The Imitation Game - Falmouth-Games-Academy/comp250-wiki GitHub Wiki

Overview

A computer would deserve to be called intelligent if it could deceive a human into believing that it was human, ~ A.M Turing

In 1950 Alan Turing posed a question in his paper computing machinery and intelligence. The question "Can machines think?"1 while a very simple question even now almost 70 years later we still do not have a definitive answer.

The Game

"The new form of the problem can be described in terms of a game which we call the ' imitation game '. It is played with three people, a man (A), a woman (B), and an interrogator (C) who may be of either sex. The interrogator stays in a room apart from the other two. The object of the game for the interrogator is to determine which of the other two is the man and which is the woman. He knows them by labels X and Y, and at the end of the game he says either ' X is A and Y is B ' or ' X is B and Y is A'. The interrogator is allowed to put questions to A and B thus: C : Will X please tell me the length of his or her hair ? Now suppose X is actually A, then A must answer. It is A's object in the game to try and cause C to make the wrong identification. His answer might therefore be ' My hair is shingled, and the longest strands are about nine inches long.' In order that tones of voice may not help the interrogator the answers should be written, or better still, typewritten. The ideal arrangement is to have a teleprinter communicating between the two rooms. Alternatively the question and answers can be repeated by an intermediary. The object of the game for the third player (B) is to help the interrogator. The best strategy for her is probably to give truthful answers. She can add such things as ' I am the woman, don't listen to him t' to her answers, but it will avail nothing as the man can make similar remarks. We now ask the question, ' What will happen when a machine takes the part of A in this game ?' Will the interrogator decide wrongly as often when the game is played like this as he does when the game is played between a man and a woman ? These questions replace our original,' Can machines think ? '"1

Machine Learning vs Deep Learning

There are two main methods of training artificial intelligence, machine learning which teaches the computer to complete a task to great efficiency, and deep learning which accomplishes the same aim with greater flexibility due to the use of neural nets so simulate the human brain.

Machine Learning

Machine learning can be defined as "The capacity of a computer to learn from experience, i.e. to modify its processing on the basis of newly acquired information."2, what this means is that machine learning works by adapting as the system is presented with new information. The system then utilises this information as to 'learn' through completing the same task multiple times, attempting to increase it's score each time. Machine learning can be split into three main categories supervised learning, unsupervised learning and reinforcement learning 3.

Deep Learning

Deep learning makes use of deep neural nets to facilitate machine learning. It is often applied to research tasks looking more at general purpose AI over AI designed for a task3. DNNs or Deep neural networks can be used to do things such as speech synthesis 4 5 as well as use in a large number of other fields.6

A Computer Winning The Imitation Game

In 2018 for the first time a computer won the imitation game and passed the Turing test. The computer in question is the Google Duplex 5. Duplex is a computer designed to take appointment calls for people to save on labour and allow people to not get stuck in call ques5. Duplex is an incredibly advanced system that is able to pass for a human pausing and exclaiming like a real person during the call. To do this Duplex makes use of deep neural networks5 7.

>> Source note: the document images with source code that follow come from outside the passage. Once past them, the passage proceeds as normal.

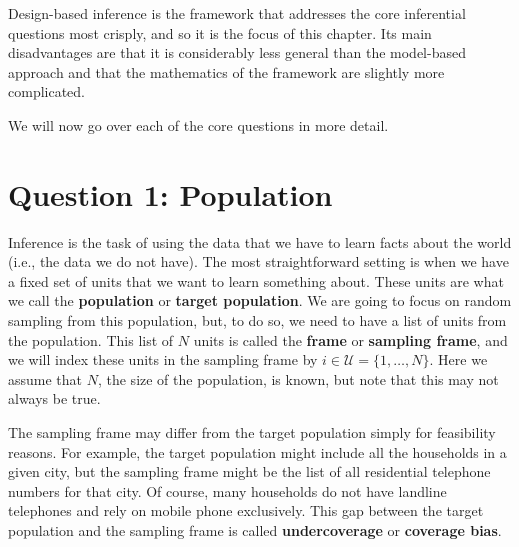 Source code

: \documentclass[
  13pt,
  letterpaper,
  DIV=11,
  numbers=noendperiod]{scrreprt}
\theoremstyle{plain}
\theoremstyle{plain}
\theoremstyle{definition}
\theoremstyle{definition}
\theoremstyle{remark}
\begin{document}
Design-based inference is the framework that addresses the core
inferential questions most crisply, and so it is the focus of this
chapter. Its main disadvantages are that it is considerably less general
than the model-based approach and that the mathematics of the framework
are slightly more complicated.

We will now go over each of the core questions in more detail.

\section{Question 1: Population}\label{question-1-population}

Inference is the task of using the data that we have to learn facts
about the world (i.e., the data we do not have). The most
straightforward setting is when we have a fixed set of units that we
want to learn something about. These units are what we call the
\textbf{population} or \textbf{target population}. We are going to focus
on random sampling from this population, but, to do so, we need to have
a list of units from the population. This list of \(N\) units is called
the \textbf{frame} or \textbf{sampling frame}, and we will index these
units in the sampling frame by \(i \in \mathcal{U} = \{1, \ldots, N\}\).
Here we assume that \(N\), the size of the population, is known, but
note that this may not always be true.

The sampling frame may differ from the target population simply for
feasibility reasons. For example, the target population might include
all the households in a given city, but the sampling frame might be the
list of all residential telephone numbers for that city. Of course, many
households do not have landline telephones and rely on mobile phone
exclusively. This gap between the target population and the sampling
frame is called \textbf{undercoverage} or \textbf{coverage bias}.
\end{document}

figure 1: Incoming sound is processed through an ASR system. This produces text that is analyzed with context data and other inputs to produce a response text that is read aloud through the TTS system.5

Sources

1 A.M. Turing, Computing Machinery and Intelligence. Mind, vol.59, no. 236, pp.433-460, 1950

2 Oxford English Dictionary, Oxford University Press, 2017

3 C.Rodgers, Research Journal Based On A.M. Turing, Computing Machinery and Intelligence, Falmouth University ,2018

4 Z. Ling, L. Deng, D. Yu, Modeling spectral envelopes using restricted boltzmann machins and deep belief networks for statistical patametric speech sythesis, Audio, Speech, and Languange Processing, vol. 21(10), pp. 2129-2139, 2013.

5 Y. Leviathan, Google Duplex: An AI System for Accomplishing Real-World Tasks Over the Phone, Google AI Blog, 2018

6 H.Yi, D.Xiusheng, S. Shiyu, C.Zhigang, A Study on Deep Neural Networks Framework, IEEE Advanced Information Management, Communicates, Electronic and Automation Control Conference (IMCEC), 2016

7 G. Hinton, S. Osindero, YW.Teh, A fast learning algorithm for deep belief nets, Neural Computation, vol. 18(7), pp. 1527-1554, 2006.